> [Description of the task]: An exact copy of the records below is needed, with every picture left out.

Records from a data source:
········

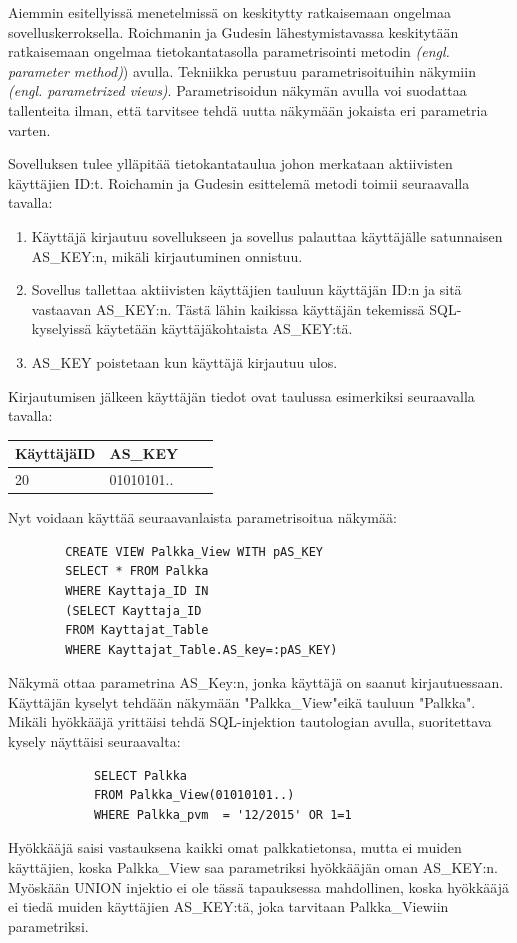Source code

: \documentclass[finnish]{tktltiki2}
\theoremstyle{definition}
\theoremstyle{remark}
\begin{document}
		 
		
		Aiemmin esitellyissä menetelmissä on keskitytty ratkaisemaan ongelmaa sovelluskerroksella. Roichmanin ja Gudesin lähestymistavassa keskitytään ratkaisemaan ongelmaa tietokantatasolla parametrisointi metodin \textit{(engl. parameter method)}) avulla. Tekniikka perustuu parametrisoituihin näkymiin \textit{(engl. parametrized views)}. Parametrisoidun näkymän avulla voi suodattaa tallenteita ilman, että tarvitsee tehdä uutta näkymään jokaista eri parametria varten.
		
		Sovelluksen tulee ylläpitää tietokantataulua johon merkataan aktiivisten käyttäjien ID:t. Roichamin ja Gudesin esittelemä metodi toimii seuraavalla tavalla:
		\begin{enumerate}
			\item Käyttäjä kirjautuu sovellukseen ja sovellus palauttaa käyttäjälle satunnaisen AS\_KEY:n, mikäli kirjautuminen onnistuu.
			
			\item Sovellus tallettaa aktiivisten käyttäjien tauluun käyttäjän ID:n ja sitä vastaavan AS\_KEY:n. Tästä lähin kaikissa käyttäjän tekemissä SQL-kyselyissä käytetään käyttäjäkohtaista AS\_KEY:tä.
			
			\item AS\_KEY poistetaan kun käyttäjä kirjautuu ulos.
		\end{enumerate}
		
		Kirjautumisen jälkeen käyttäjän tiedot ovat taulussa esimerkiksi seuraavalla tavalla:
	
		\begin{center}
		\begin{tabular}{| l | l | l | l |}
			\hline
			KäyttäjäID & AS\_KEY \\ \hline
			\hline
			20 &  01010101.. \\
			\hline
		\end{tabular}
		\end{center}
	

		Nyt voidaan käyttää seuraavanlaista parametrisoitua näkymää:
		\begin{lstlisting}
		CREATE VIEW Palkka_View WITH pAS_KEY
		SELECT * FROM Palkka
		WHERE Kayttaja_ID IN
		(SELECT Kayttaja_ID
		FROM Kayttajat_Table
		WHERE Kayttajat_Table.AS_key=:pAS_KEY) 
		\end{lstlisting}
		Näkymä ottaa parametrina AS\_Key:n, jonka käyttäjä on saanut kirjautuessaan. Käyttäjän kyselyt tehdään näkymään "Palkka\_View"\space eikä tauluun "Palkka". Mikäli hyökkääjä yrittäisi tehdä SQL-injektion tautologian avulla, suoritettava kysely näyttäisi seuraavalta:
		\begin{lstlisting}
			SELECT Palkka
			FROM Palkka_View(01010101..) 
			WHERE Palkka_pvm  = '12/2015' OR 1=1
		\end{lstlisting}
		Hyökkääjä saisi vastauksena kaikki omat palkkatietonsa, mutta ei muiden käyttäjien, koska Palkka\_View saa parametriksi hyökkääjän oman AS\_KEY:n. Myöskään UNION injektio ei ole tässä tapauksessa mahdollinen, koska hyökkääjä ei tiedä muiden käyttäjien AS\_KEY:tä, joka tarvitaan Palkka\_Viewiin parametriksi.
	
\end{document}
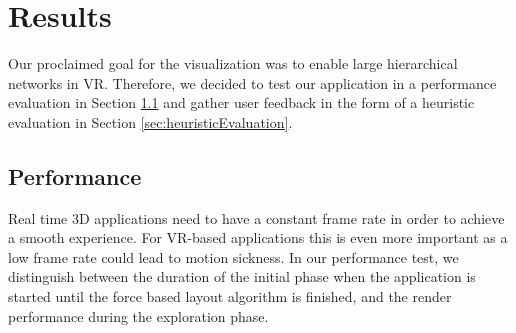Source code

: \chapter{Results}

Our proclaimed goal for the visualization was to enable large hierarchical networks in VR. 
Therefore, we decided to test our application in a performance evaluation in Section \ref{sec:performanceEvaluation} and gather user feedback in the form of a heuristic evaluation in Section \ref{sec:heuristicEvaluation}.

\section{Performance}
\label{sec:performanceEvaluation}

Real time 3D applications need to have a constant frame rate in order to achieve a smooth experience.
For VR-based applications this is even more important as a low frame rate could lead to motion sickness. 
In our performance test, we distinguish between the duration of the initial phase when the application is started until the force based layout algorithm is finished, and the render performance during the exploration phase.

········

> [Written response]:
Source code

: \documentclass[finnish]{tktltiki2}
\theoremstyle{definition}
\theoremstyle{remark}
\begin{document}
		 
		
		Aiemmin esitellyissä menetelmissä on keskitytty ratkaisemaan ongelmaa sovelluskerroksella. Roichmanin ja Gudesin lähestymistavassa keskitytään ratkaisemaan ongelmaa tietokantatasolla parametrisointi metodin \textit{(engl. parameter method)}) avulla. Tekniikka perustuu parametrisoituihin näkymiin \textit{(engl. parametrized views)}. Parametrisoidun näkymän avulla voi suodattaa tallenteita ilman, että tarvitsee tehdä uutta näkymään jokaista eri parametria varten.
		
		Sovelluksen tulee ylläpitää tietokantataulua johon merkataan aktiivisten käyttäjien ID:t. Roichamin ja Gudesin esittelemä metodi toimii seuraavalla tavalla:
		\begin{enumerate}
			\item Käyttäjä kirjautuu sovellukseen ja sovellus palauttaa käyttäjälle satunnaisen AS\_KEY:n, mikäli kirjautuminen onnistuu.
			
			\item Sovellus tallettaa aktiivisten käyttäjien tauluun käyttäjän ID:n ja sitä vastaavan AS\_KEY:n. Tästä lähin kaikissa käyttäjän tekemissä SQL-kyselyissä käytetään käyttäjäkohtaista AS\_KEY:tä.
			
			\item AS\_KEY poistetaan kun käyttäjä kirjautuu ulos.
		\end{enumerate}
		
		Kirjautumisen jälkeen käyttäjän tiedot ovat taulussa esimerkiksi seuraavalla tavalla:
	
		\begin{center}
		\begin{tabular}{| l | l | l | l |}
			\hline
			KäyttäjäID & AS\_KEY \\ \hline
			\hline
			20 &  01010101.. \\
			\hline
		\end{tabular}
		\end{center}
	

		Nyt voidaan käyttää seuraavanlaista parametrisoitua näkymää:
		\begin{lstlisting}
		CREATE VIEW Palkka_View WITH pAS_KEY
		SELECT * FROM Palkka
		WHERE Kayttaja_ID IN
		(SELECT Kayttaja_ID
		FROM Kayttajat_Table
		WHERE Kayttajat_Table.AS_key=:pAS_KEY) 
		\end{lstlisting}
		Näkymä ottaa parametrina AS\_Key:n, jonka käyttäjä on saanut kirjautuessaan. Käyttäjän kyselyt tehdään näkymään "Palkka\_View"\space eikä tauluun "Palkka". Mikäli hyökkääjä yrittäisi tehdä SQL-injektion tautologian avulla, suoritettava kysely näyttäisi seuraavalta:
		\begin{lstlisting}
			SELECT Palkka
			FROM Palkka_View(01010101..) 
			WHERE Palkka_pvm  = '12/2015' OR 1=1
		\end{lstlisting}
		Hyökkääjä saisi vastauksena kaikki omat palkkatietonsa, mutta ei muiden käyttäjien, koska Palkka\_View saa parametriksi hyökkääjän oman AS\_KEY:n. Myöskään UNION injektio ei ole tässä tapauksessa mahdollinen, koska hyökkääjä ei tiedä muiden käyttäjien AS\_KEY:tä, joka tarvitaan Palkka\_Viewiin parametriksi.
	
\end{document}
Source code

: \chapter{Results}

Our proclaimed goal for the visualization was to enable large hierarchical networks in VR. 
Therefore, we decided to test our application in a performance evaluation in Section \ref{sec:performanceEvaluation} and gather user feedback in the form of a heuristic evaluation in Section \ref{sec:heuristicEvaluation}.

\section{Performance}
\label{sec:performanceEvaluation}

Real time 3D applications need to have a constant frame rate in order to achieve a smooth experience.
For VR-based applications this is even more important as a low frame rate could lead to motion sickness. 
In our performance test, we distinguish between the duration of the initial phase when the application is started until the force based layout algorithm is finished, and the render performance during the exploration phase.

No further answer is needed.